After reading each line of the entries, give the number of lines that contain "values" and nothing else.
★ ★ ★ ★ ★
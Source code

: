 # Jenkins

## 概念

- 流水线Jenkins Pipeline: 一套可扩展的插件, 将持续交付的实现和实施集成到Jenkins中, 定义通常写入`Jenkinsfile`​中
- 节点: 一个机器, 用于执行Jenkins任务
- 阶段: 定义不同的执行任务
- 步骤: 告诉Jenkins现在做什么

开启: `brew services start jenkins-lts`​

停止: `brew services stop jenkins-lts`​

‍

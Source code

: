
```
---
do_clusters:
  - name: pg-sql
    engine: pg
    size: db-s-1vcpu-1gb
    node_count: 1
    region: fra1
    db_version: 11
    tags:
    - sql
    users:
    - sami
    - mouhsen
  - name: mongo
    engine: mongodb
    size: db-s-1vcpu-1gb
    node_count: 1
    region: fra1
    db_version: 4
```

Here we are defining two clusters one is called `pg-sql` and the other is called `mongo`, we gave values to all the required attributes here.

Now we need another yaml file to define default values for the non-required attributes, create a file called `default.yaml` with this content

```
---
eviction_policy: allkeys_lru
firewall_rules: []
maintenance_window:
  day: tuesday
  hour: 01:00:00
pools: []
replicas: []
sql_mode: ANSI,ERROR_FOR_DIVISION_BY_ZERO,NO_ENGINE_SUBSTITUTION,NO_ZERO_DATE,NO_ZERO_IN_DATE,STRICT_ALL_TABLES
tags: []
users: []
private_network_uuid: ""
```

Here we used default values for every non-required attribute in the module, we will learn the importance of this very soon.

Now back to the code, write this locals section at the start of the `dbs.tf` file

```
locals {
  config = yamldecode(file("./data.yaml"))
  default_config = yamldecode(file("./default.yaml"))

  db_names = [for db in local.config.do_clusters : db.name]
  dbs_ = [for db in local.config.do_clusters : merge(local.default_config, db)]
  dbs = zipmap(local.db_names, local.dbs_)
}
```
★ ★ ★ ★ ★
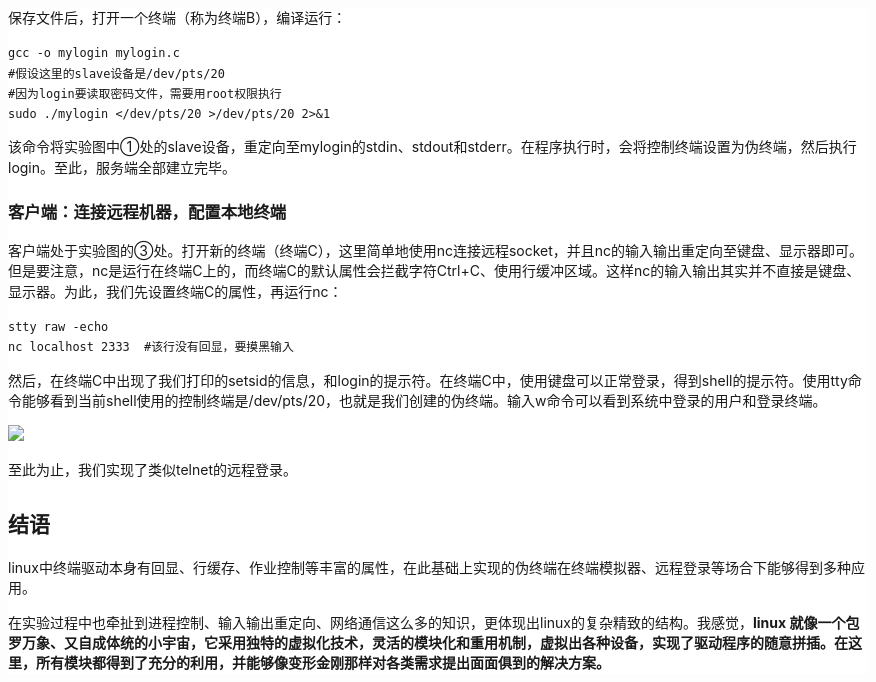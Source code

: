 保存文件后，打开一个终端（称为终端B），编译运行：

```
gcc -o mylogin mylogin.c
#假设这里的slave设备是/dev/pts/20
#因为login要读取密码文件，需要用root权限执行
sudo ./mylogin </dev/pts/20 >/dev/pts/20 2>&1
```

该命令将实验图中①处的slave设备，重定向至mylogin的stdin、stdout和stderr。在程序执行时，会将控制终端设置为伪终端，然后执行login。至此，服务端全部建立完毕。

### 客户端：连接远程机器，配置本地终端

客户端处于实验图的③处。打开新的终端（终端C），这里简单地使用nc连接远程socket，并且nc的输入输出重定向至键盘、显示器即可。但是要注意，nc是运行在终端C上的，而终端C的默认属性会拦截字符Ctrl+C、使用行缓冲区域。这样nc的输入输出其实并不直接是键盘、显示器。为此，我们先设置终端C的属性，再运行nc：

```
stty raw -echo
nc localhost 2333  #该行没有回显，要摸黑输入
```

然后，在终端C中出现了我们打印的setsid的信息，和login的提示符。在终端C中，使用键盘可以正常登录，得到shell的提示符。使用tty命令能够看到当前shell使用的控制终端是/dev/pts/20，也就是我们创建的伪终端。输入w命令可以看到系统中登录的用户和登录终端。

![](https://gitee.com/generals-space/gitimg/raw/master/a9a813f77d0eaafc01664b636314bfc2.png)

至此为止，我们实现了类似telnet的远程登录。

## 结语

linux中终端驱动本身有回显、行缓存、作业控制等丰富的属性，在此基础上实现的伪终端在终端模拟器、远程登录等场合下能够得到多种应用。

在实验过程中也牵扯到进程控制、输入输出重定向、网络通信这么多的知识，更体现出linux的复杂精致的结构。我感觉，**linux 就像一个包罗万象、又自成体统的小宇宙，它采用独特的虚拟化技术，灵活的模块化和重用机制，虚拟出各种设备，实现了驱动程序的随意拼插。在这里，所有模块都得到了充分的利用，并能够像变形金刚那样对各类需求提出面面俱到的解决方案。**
★ ★ ★ ★ ★
◆ **OUTPUT**: 3